Как бы там ни было, сошлись на том, что следы – безделица, и не надо придавать им значения. С этой мыслью, озвученной Гастоном, пожелали друг другу спокойной ночи и разошлись по комнатам.
Анни не спалось. Она прислушивалась к звукам, доносившимся из-за стены. Профессор и Гастон о чем-то переговаривались, но делали это шепотом, и она не разобрала ни слова. Однако она готова была поклясться, что это не просто беседа, а острый, если не сказать, ожесточенный, спор. Через час или полтора он затих, какое-то время в доме властвовало безмолвие, затем до слуха Анни вновь долетел шепот. Говорил профессор, Гастон что-то ему отвечал. Скрипнула дверь, и опять все затихло, лишь слышался вой метелицы, ярившейся за бревенчатыми стенами.

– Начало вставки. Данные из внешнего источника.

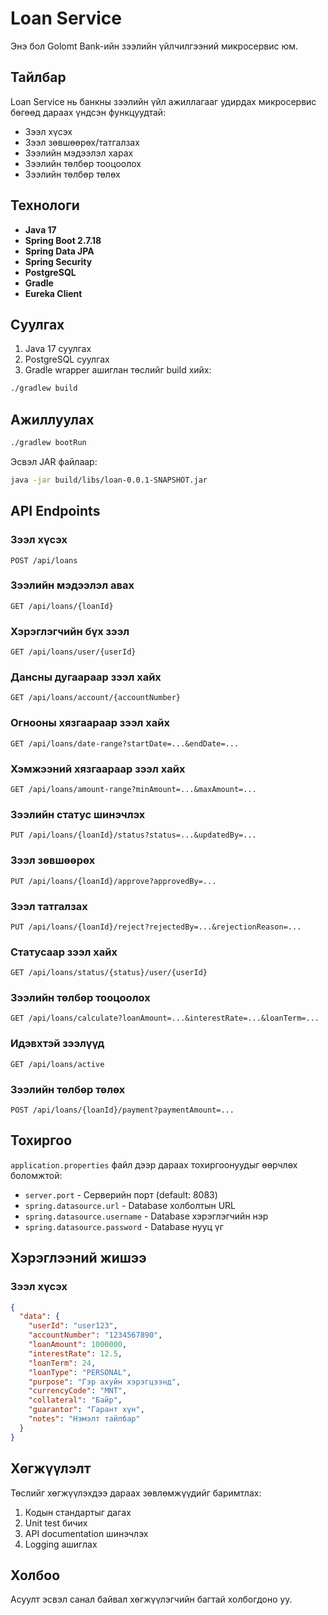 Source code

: # Loan Service

Энэ бол Golomt Bank-ийн зээлийн үйлчилгээний микросервис юм.

## Тайлбар

Loan Service нь банкны зээлийн үйл ажиллагааг удирдах микросервис бөгөөд дараах үндсэн функцуудтай:

- Зээл хүсэх
- Зээл зөвшөөрөх/татгалзах
- Зээлийн мэдээлэл харах
- Зээлийн төлбөр тооцоолох
- Зээлийн төлбөр төлөх

## Технологи

- **Java 17**
- **Spring Boot 2.7.18**
- **Spring Data JPA**
- **Spring Security**
- **PostgreSQL**
- **Gradle**
- **Eureka Client**

## Суулгах

1. Java 17 суулгах
2. PostgreSQL суулгах
3. Gradle wrapper ашиглан төслийг build хийх:

```bash
./gradlew build
```

## Ажиллуулах

```bash
./gradlew bootRun
```

Эсвэл JAR файлаар:

```bash
java -jar build/libs/loan-0.0.1-SNAPSHOT.jar
```

## API Endpoints

### Зээл хүсэх
```
POST /api/loans
```

### Зээлийн мэдээлэл авах
```
GET /api/loans/{loanId}
```

### Хэрэглэгчийн бүх зээл
```
GET /api/loans/user/{userId}
```

### Дансны дугаараар зээл хайх
```
GET /api/loans/account/{accountNumber}
```

### Огнооны хязгаараар зээл хайх
```
GET /api/loans/date-range?startDate=...&endDate=...
```

### Хэмжээний хязгаараар зээл хайх
```
GET /api/loans/amount-range?minAmount=...&maxAmount=...
```

### Зээлийн статус шинэчлэх
```
PUT /api/loans/{loanId}/status?status=...&updatedBy=...
```

### Зээл зөвшөөрөх
```
PUT /api/loans/{loanId}/approve?approvedBy=...
```

### Зээл татгалзах
```
PUT /api/loans/{loanId}/reject?rejectedBy=...&rejectionReason=...
```

### Статусаар зээл хайх
```
GET /api/loans/status/{status}/user/{userId}
```

### Зээлийн төлбөр тооцоолох
```
GET /api/loans/calculate?loanAmount=...&interestRate=...&loanTerm=...
```

### Идэвхтэй зээлүүд
```
GET /api/loans/active
```

### Зээлийн төлбөр төлөх
```
POST /api/loans/{loanId}/payment?paymentAmount=...
```

## Тохиргоо

`application.properties` файл дээр дараах тохиргоонуудыг өөрчлөх боломжтой:

- `server.port` - Серверийн порт (default: 8083)
- `spring.datasource.url` - Database холболтын URL
- `spring.datasource.username` - Database хэрэглэгчийн нэр
- `spring.datasource.password` - Database нууц үг

## Хэрэглээний жишээ

### Зээл хүсэх
```json
{
  "data": {
    "userId": "user123",
    "accountNumber": "1234567890",
    "loanAmount": 1000000,
    "interestRate": 12.5,
    "loanTerm": 24,
    "loanType": "PERSONAL",
    "purpose": "Гэр ахуйн хэрэгцээнд",
    "currencyCode": "MNT",
    "collateral": "Байр",
    "guarantor": "Гарант хүн",
    "notes": "Нэмэлт тайлбар"
  }
}
```

## Хөгжүүлэлт

Төслийг хөгжүүлэхдээ дараах зөвлөмжүүдийг баримтлах:

1. Кодын стандартыг дагах
2. Unit test бичих
3. API documentation шинэчлэх
4. Logging ашиглах

## Холбоо

Асуулт эсвэл санал байвал хөгжүүлэгчийн багтай холбогдоно уу.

А дальше произошло вот что. В дверь комнаты тревожно постучали. Диего, спавший на полу, подскочил и приоткрыл ее. За нею стоял профессор с зажженной свечой в руке. Он в ужасе проговорил:
«Идемте, идемте! Гастон!..»
Накинув шубы, Анни и Диего выскочили вслед за ним во двор. Свечу сию же секунду задуло неистовым ветром, но Анни разглядела недвижимое тело, лежавшее возле крыльца. Профессор, давясь ледяным воздухом, в двух фразах пояснил, что посреди ночи их с Гастоном разбудил какой-то шум – точно снег хрустел под ногами грузного человека. Гастон вызвался посмотреть, что там такое, и, вооружившись старым ружьем, имевшимся у профессора, вышел на улицу. Он отсутствовал минут десять, профессор забеспокоился, выглянул сам и…
«Передо мной было вот это, – он показал дрожащей рукой на тело у крыльца, – и я позвал вас».
Диего спустился по ступенькам, поднял страшную находку и перенес ее в дом. Здесь профессор зажег еще две свечи, и они ярко осветили бледное лицо Гастона – каменное, застывшее, уже начавшее покрываться изморозью.
«Что с ним? – воскликнул профессор и подкинул дров в печку, где еще искрились не догоревшие с вечера угли. – Он жив?»
«Вряд ли. – Анни превозмогла оробелость и сдернула с Гастона шапку, отчего его голова деревянно стукнулась о половицу. – Видите? У него висок прострелен».
Действительно, в черепе Гастона, рядом с левым ухом, чернело отверстие диаметром с монету. Кровь не вытекала оттуда, но в этом не было ничего необыкновенного, если учесть, что труп еще не отошел от действия арктического мороза.
«Он убит? – Профессор выпучил глаза. – Но как?! Я не слышал, чтобы кто-то стрелял!»
Анни призналась, что и она не слышала ни щелчка, ни треска, хотя завывания метели не могли заглушить выстрел.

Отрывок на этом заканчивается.